+++ Information provided +++

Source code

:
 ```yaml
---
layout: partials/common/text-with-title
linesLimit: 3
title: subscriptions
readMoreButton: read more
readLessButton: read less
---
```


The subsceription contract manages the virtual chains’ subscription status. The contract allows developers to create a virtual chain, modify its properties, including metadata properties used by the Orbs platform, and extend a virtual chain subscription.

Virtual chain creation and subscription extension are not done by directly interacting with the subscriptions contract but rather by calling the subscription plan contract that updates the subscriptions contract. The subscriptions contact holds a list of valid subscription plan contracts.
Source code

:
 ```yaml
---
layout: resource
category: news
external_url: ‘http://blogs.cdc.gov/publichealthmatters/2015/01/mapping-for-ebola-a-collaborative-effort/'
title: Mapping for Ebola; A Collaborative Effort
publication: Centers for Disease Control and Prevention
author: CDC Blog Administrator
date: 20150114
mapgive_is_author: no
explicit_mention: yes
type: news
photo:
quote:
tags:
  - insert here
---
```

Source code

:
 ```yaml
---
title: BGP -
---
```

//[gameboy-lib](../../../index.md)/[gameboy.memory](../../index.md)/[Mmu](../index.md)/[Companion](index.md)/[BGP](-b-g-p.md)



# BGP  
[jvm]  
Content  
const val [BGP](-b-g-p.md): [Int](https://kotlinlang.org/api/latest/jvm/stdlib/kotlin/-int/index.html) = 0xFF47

+++

What the exercise asks :: All of the entries above are to be written out again exactly.

Reply to the exercise ::
Source code

:
 ```yaml
---
layout: partials/common/text-with-title
linesLimit: 3
title: subscriptions
readMoreButton: read more
readLessButton: read less
---
```


The subsceription contract manages the virtual chains’ subscription status. The contract allows developers to create a virtual chain, modify its properties, including metadata properties used by the Orbs platform, and extend a virtual chain subscription.

Virtual chain creation and subscription extension are not done by directly interacting with the subscriptions contract but rather by calling the subscription plan contract that updates the subscriptions contract. The subscriptions contact holds a list of valid subscription plan contracts.
Source code

:
 ```yaml
---
layout: resource
category: news
external_url: ‘http://blogs.cdc.gov/publichealthmatters/2015/01/mapping-for-ebola-a-collaborative-effort/'
title: Mapping for Ebola; A Collaborative Effort
publication: Centers for Disease Control and Prevention
author: CDC Blog Administrator
date: 20150114
mapgive_is_author: no
explicit_mention: yes
type: news
photo:
quote:
tags:
  - insert here
---
```

Source code

:
 ```yaml
---
title: BGP -
---
```

//[gameboy-lib](../../../index.md)/[gameboy.memory](../../index.md)/[Mmu](../index.md)/[Companion](index.md)/[BGP](-b-g-p.md)



# BGP  
[jvm]  
Content  
const val [BGP](-b-g-p.md): [Int](https://kotlinlang.org/api/latest/jvm/stdlib/kotlin/-int/index.html) = 0xFF47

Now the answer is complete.